* **Work item**
Every line containing "whole" should be copied out. Go through the entries and find them.

=== Data for this exercise ===

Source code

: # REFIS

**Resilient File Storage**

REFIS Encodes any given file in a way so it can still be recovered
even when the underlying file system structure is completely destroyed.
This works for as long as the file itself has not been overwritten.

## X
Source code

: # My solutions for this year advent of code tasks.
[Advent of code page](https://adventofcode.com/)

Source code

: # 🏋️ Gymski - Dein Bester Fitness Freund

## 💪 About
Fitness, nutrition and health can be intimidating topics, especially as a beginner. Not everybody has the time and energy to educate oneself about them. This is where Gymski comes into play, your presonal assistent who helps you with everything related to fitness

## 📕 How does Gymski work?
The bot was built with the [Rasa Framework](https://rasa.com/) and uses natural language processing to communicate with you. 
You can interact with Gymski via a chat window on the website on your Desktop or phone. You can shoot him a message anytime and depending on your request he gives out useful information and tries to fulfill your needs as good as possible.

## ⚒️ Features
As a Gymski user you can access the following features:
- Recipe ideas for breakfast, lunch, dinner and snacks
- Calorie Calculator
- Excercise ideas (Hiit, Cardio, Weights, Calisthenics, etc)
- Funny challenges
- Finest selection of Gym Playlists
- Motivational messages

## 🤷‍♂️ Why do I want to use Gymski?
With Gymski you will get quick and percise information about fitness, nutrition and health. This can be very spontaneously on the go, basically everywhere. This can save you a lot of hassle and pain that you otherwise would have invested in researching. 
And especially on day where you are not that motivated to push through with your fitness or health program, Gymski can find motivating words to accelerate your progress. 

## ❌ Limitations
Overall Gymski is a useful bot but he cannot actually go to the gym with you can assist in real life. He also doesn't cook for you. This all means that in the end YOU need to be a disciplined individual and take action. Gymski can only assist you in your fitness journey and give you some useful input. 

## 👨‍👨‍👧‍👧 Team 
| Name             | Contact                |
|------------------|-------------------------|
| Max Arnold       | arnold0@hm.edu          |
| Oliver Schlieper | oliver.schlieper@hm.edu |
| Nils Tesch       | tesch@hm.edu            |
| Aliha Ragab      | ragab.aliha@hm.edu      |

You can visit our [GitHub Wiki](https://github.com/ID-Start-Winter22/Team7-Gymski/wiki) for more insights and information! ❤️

===
=== Data for this exercise ===

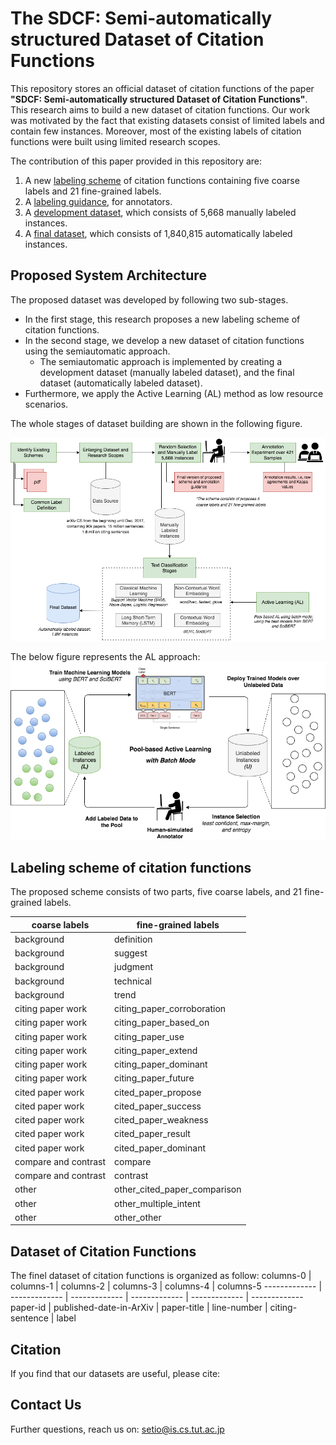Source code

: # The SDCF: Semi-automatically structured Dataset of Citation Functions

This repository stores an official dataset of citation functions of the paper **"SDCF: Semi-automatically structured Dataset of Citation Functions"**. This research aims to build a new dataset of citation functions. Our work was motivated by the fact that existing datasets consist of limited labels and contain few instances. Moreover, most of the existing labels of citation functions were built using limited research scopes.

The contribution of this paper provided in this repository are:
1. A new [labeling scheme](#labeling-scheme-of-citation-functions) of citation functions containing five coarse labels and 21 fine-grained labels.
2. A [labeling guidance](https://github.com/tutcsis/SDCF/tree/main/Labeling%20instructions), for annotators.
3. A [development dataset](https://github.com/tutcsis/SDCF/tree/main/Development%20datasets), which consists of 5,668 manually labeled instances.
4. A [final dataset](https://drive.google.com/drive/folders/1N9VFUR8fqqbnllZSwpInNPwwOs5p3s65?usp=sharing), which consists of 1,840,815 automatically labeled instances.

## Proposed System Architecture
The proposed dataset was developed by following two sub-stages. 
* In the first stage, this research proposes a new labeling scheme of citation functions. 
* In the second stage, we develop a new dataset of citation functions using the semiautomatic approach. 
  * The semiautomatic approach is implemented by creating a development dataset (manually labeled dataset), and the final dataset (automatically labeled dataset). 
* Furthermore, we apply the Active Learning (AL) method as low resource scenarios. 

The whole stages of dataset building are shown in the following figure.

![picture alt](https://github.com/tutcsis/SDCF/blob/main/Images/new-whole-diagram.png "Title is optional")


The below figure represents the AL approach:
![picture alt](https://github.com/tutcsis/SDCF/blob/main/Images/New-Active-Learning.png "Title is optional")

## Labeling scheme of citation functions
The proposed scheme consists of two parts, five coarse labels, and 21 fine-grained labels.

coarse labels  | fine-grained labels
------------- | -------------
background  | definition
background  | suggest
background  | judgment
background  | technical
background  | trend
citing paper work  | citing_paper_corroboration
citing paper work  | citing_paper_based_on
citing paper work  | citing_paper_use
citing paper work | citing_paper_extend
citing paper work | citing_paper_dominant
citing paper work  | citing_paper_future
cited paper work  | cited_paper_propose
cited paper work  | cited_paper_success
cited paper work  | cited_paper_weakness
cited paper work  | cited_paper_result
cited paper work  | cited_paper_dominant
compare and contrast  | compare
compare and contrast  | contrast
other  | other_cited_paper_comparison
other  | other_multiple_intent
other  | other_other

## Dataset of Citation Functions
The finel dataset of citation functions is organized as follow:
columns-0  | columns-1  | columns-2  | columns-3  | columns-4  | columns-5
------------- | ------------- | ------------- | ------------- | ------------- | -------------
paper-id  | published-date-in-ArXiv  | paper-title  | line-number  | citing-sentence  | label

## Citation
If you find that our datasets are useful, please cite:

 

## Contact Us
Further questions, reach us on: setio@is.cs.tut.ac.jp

===

* **Answer section**
The whole stages of dataset building are shown in the following figure.
![picture alt](https://github.com/tutcsis/SDCF/blob/main/Images/new-whole-diagram.png "Title is optional")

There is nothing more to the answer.